When it was announced at last year’s Carmel Music Society instrumental Competition, that the grand prize winner was a saxophonist, there were probably many people who wondered, “Are we going to enjoy hearing a concert program next year solely devoted to saxophone music?”
Well, last night we had our answer. When young Dana Booher traipsed out on stage – he looks young enough to be a high school basketball player – he seemed bright-eyed and bushy tailed and ready to tackle anything. His youthful exuberance spilled over to his playing and won us over with his total command of the instrument and his high level of musicianship that made everything he played sound easy and natural.
The opening work of the evening was Darius Milhaud’s two-piano suite Scaramouche, arranged by the composer for piano and alto sax. Assisting Booher was the excellent pianist, David Hughes, who performed most of the works on the first half of the program. Scaramouche not only worked surprisingly well for piano and sax, but produced one unexpected dividend. In the second movement, Modéré, the long melodic lines played on soprano sax were much more effective than in the two-piano version – unfortunately long notes on the piano immediately begin to decay, whereas on the saxophone they can be prolonged and shaped with an infinite variety of dynamic shadings, which is precisely what Booher did in an artistic and satisfying manner. This was the most expressive sax playing I have ever heard.
The Aria (1936) by Eugene Bozza was a gorgeous piece that was heavily ornamented and embellished in the Baroque manner and gave Booher ample opportunity to demonstrate his many levels of sensitivity. Saxophonist Matt Evans, a member of the Panoptic Quartet, joined Booher on stage for the next work, “Concert Piece for Two Alto Saxophones (1933)” by Paul Hindemith. This turned out to be a charming piece with amusing imitative repartee between the two instruments.

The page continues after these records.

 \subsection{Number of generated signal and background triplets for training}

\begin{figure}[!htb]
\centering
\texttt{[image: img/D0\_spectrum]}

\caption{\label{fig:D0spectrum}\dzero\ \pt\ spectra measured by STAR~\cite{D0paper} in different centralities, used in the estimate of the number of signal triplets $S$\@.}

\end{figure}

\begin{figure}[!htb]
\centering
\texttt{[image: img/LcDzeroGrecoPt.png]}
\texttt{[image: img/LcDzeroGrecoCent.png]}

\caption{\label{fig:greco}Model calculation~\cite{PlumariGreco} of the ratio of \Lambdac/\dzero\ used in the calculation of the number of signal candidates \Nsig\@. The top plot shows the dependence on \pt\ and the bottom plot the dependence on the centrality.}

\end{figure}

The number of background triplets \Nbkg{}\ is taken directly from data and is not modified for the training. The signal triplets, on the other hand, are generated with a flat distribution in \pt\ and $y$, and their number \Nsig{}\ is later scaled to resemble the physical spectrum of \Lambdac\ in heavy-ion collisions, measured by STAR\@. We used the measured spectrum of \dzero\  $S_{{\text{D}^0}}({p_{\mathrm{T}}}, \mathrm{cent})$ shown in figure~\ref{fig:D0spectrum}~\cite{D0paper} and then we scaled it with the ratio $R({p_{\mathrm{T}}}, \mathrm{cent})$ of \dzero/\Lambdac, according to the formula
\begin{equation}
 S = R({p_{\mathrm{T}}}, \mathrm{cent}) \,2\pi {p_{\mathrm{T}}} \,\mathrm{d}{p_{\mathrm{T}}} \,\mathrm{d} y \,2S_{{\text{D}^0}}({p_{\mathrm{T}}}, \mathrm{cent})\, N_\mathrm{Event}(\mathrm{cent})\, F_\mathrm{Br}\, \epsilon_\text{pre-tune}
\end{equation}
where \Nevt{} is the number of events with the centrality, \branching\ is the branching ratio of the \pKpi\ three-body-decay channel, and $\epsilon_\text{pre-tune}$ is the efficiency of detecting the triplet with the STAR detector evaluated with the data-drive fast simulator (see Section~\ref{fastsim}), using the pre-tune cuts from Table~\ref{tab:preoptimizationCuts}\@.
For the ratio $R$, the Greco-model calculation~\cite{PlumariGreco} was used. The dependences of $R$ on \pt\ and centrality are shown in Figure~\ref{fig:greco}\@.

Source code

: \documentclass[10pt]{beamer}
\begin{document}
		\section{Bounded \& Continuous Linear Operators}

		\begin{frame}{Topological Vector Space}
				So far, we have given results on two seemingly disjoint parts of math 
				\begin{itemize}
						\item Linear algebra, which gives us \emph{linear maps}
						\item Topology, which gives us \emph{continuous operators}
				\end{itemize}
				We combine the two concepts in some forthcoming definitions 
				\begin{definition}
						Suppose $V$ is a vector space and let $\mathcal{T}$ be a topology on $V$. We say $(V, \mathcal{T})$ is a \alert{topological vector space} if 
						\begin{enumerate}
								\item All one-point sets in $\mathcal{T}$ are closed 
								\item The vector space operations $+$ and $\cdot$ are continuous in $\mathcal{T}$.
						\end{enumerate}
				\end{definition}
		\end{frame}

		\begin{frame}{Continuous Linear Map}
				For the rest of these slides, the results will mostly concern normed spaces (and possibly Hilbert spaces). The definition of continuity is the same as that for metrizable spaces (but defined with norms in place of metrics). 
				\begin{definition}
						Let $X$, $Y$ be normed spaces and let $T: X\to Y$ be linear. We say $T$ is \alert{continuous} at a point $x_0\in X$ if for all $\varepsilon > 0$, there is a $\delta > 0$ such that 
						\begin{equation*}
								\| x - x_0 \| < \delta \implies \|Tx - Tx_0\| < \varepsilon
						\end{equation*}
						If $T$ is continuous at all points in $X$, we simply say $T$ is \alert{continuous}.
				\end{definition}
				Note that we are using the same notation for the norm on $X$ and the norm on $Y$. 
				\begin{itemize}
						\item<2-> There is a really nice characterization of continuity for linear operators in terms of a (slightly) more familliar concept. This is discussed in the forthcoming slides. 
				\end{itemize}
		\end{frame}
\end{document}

After the Hindemith work, Booher returned to stage to announce that he was making a substitution, and instead of the piece by Desenclos, he was going to play the Prelude from Bach’s Suite No. 1 for unaccompanied Cello, a work that he fell in love with through a performance by Yo Yo Ma. His playing in this Prelude showed amazing agility, subtle phrasing and a beautiful long closing cadence, where I found myself holding my breath.
The first half of the concert wound up with the “Carmen Fantasy” – themes from Bizet’s opera arranged originally for flute by François Borne, but heard here in an adaptation for sax and piano by Fourmeau. Although nothing remotely approaches Vladimir Horowitz’s transcendental piano version of the “Carmen Fantasy,” this piano & sax arrangement certainly had its moments, and the thrilling conclusion was worth the wait through the less interesting parts.

José Zayas-Caban, Kristen McKeon, Matt Evans and Dana Booher
After intermission, we were introduced to the Panoptic Quartet, consisting, in addition to Dana Booher on soprano sax, Kristen McKeon on alto, Matt Evans on tenor and José Zayas-Caban on baritone. After a charming performance of the “Arrival of the Queen of Sheba” by Handel, came the meatiest selection of the evening, Premier Quatuor, Op. 53, by Jean-Baptiste Singlée. Booher announced from the stage that the composer was a friend of the inventor of the saxophone, Adolphe Sax, and this work from 1857 has the distinction of being the first concerted quartet written for members of the saxophone family. This turned out to be a charming and well written piece that delighted us from beginning to end.
The concert wound down with a group of three tangos by Astor Piazzolla. Jazzy and slyly humorous, they were a hoot! The group gave us one encore, a bluesy arrangement of “Don’t get around much anymore.” Although what I really wanted to hear was “Harlem Nocturne,” what we did hear was pretty OK!